There are several factors that can cause cache misses, such as cold cache misses, cache capacity misses, cache thrashing.
### Q3. Massif
**Question**: In your report, please take a screenshot of the output graph (include the following Number of snapshots and Detailed snapshots array). At peak, point out how many bytes of heap are malloc in the .c file, and how many total bytes are used by the heap.

At peak, **3344 KB** of heap are malloc in the heap.c and **4867 KB** are used by the heap.
### Q4. Callgrind
**Question1** [10%]: By kcachegrind GUI, please find out the bottleneck function first. Screenshot the call graph of this function that contains its lower layer, then indicate which function is the most expensive and which function is called the most times in the call graph.
```
The bottleneck function is run_bfs().
```
```
verify_bfs_tree() is the most expensive.
```
```
compute_levels() is called the most times.
```

**Question2** [10%]: Point out which function has been called the most times in whole program, and who is its caller ? (you can directly screenshot the call graph or answer directly)
```
mod_mac() has been called the most times and mod_mac_y() is the caller
```

### Q5. Pytorch profiler
**Question1**: Please, take a screenshot of the analysis result(Must contain username and machinename as shown in the first line of picture above), and find out the top three in the self cpu columns, and point out what operations those are (Not only the name of the row, but also what operation it really is.)

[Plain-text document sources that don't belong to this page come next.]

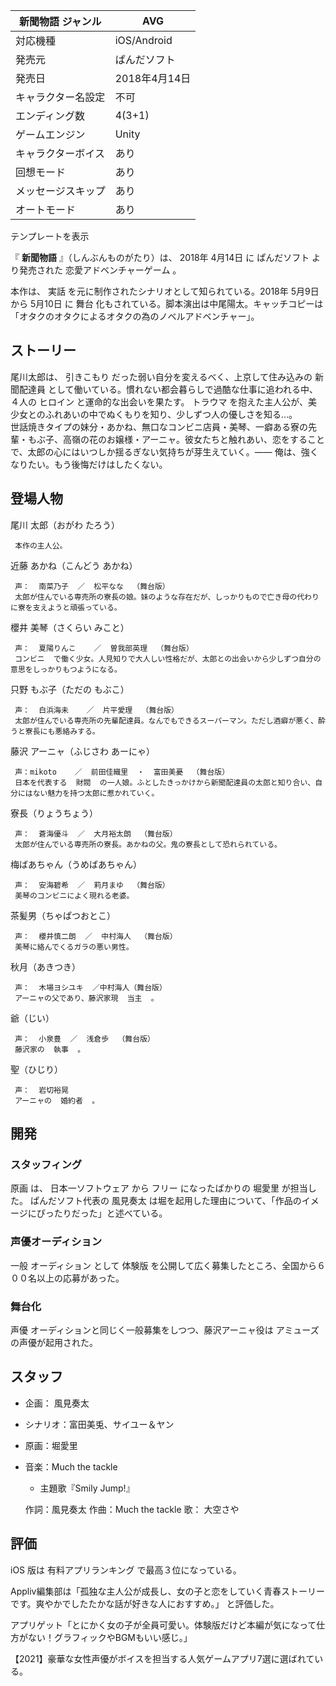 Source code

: 新聞物語  ジャンル  |  AVG   
---|---  
対応機種  |  iOS/Android   
発売元  |  ぱんだソフト   
発売日  |  2018年4月14日   
キャラクター名設定  |  不可   
エンディング数  |  4(3+1)   
ゲームエンジン  |  Unity   
キャラクターボイス  |  あり   
回想モード  |  あり   
メッセージスキップ  |  あり   
オートモード  |  あり   
テンプレートを表示  
  
『 **新聞物語** 』（しんぶんものがたり）は、  2018年  4月14日  に  ぱんだソフト  より発売された  恋愛アドベンチャーゲーム  。

本作は、  実話  を元に制作されたシナリオとして知られている。2018年  5月9日  から  5月10日  に  舞台
化もされている。脚本演出は中尾陽太。キャッチコピーは「オタクのオタクによるオタクの為のノベルアドベンチャー」。  

##  ストーリー  

尾川太郎は、  引きこもり  だった弱い自分を変えるべく、上京して住み込みの  新聞配達員
として働いている。慣れない都会暮らしで過酷な仕事に追われる中、４人の  ヒロイン  と運命的な出会いを果たす。  トラウマ
を抱えた主人公が、美少女とのふれあいの中でぬくもりを知り、少しずつ人の優しさを知る…。  
世話焼きタイプの妹分・あかね、無口なコンビニ店員・美琴、一癖ある寮の先輩・もぶ子、高嶺の花のお嬢様・アーニャ。彼女たちと触れあい、恋をすることで、太郎の心にはいつしか揺るぎない気持ちが芽生えていく。――
俺は、強くなりたい。もう後悔だけはしたくない。  

##  登場人物  

尾川 太郎（おがわ たろう）

     本作の主人公。 
近藤 あかね（こんどう あかね）

     声：  南菜乃子  ／  松平なな  （舞台版）   
     太郎が住んでいる専売所の寮長の娘。妹のような存在だが、しっかりもので亡き母の代わりに寮を支えようと頑張っている。 
櫻井 美琴（さくらい みこと）

     声：  夏陽りんこ    ／  曽我部英理  （舞台版）   
     コンビニ  で働く少女。人見知りで大人しい性格だが、太郎との出会いから少しずつ自分の意思をしっかりもつようになる。 
只野 もぶ子（ただの もぶこ）

     声：  白浜海未    ／  片平愛理  （舞台版）   
     太郎が住んでいる専売所の先輩配達員。なんでもできるスーパーマン。ただし酒癖が悪く、酔うと寮長にも悪絡みする。 
藤沢 アーニャ（ふじさわ あーにゃ）

     声：mikoto    ／  前田佳織里  ・  富田美憂  （舞台版）   
     日本を代表する  財閥  の一人娘。ふとしたきっかけから新聞配達員の太郎と知り合い、自分にはない魅力を持つ太郎に惹かれていく。 
寮長（りょうちょう）

     声：  蒼海優斗  ／  大月裕太朗  （舞台版） 
     太郎が住んでいる専売所の寮長。あかねの父。鬼の寮長として恐れられている。 
梅ばあちゃん（うめばあちゃん）

     声：  安海碧希  ／  莉月まゆ  （舞台版） 
     美琴のコンビニによく現れる老婆。 
茶髪男（ちゃぱつおとこ）

     声：  櫻井慎二朗  ／  中村海人  （舞台版） 
     美琴に絡んでくるガラの悪い男性。 
秋月（あきつき）

     声：  木場ヨシユキ  ／中村海人（舞台版） 
     アーニャの父であり、藤沢家現  当主  。 
爺（じい）

     声：  小泉豊  ／  浅倉歩  （舞台版） 
     藤沢家の  執事  。 
聖（ひじり）

     声：  岩切裕晃 
     アーニャの  婚約者  。 

##  開発  

###  スタッフィング  

原画  は、  日本一ソフトウェア  から  フリー  になったばかりの  堀愛里  が担当した。 ぱんだソフト代表の  風見奏太
は堀を起用した理由について、「作品のイメージにぴったりだった」と述べている。

###  声優オーディション  

一般  オーディション  として  体験版  を公開して広く募集したところ、全国から６００名以上の応募があった。  

###  舞台化  

声優  オーディションと同じく一般募集をしつつ、藤沢アーニャ役は  アミューズ  の声優が起用された。  

##  スタッフ  

  * 企画：  風見奏太 
  * シナリオ：富田美兎、サイユー＆ヤン 
  * 原画：堀愛里 
  * 音楽：Much the tackle   
    * 主題歌『Smily Jump!』 

     作詞：風見奏太 
     作曲：Much the tackle 
     歌：  大空さや   

##  評価  

iOS  版は  有料アプリランキング  で最高３位になっている。

Appliv編集部は「孤独な主人公が成長し、女の子と恋をしていく青春ストーリーです。爽やかでしたたかな話が好きな人におすすめ。」    と評価した。

アプリゲット「とにかく女の子が全員可愛い。体験版だけど本編が気になって仕方がない！グラフィックやBGMもいい感じ。」  

【2021】豪華な女性声優がボイスを担当する人気ゲームアプリ7選に選ばれている。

1. **model_inference**: Model inference refers to the process of using a trained machine learning model to make predictions or generate outputs based on input data. It is the step where the model takes in the input and produces the desired output, such as loading the model, preprocessing the input, calculating predictions.
2. **aten::addmm**: An operation in PyTorch that performs matrix multiplication and addition, such as matrix multiplication, addition, output.
3. **cudaLaunchKernel**: The parallel computing platform and API provided by NVIDIA, used for launching a CUDA kernel on the GPU. A CUDA kernel is a function that runs in parallel on multiple threads of the GPU, allowing for efficient execution of computations.
**Question2**: Output .json file and analyze in Chrome trace viewer. Take a screenshot of your entire chrome screen and point out what actions the two colors that appear the most are, except for model label(e.g. model_inference in tutorials).
1. **aten::linear** : a function that performs a linear transformation on an input tensor, such as matrix multiplication, bias addition, output.
2. **aten::einsum** : a function that performs tensor contraction using Einstein summation notation, such as equation string, input tensors, contraction.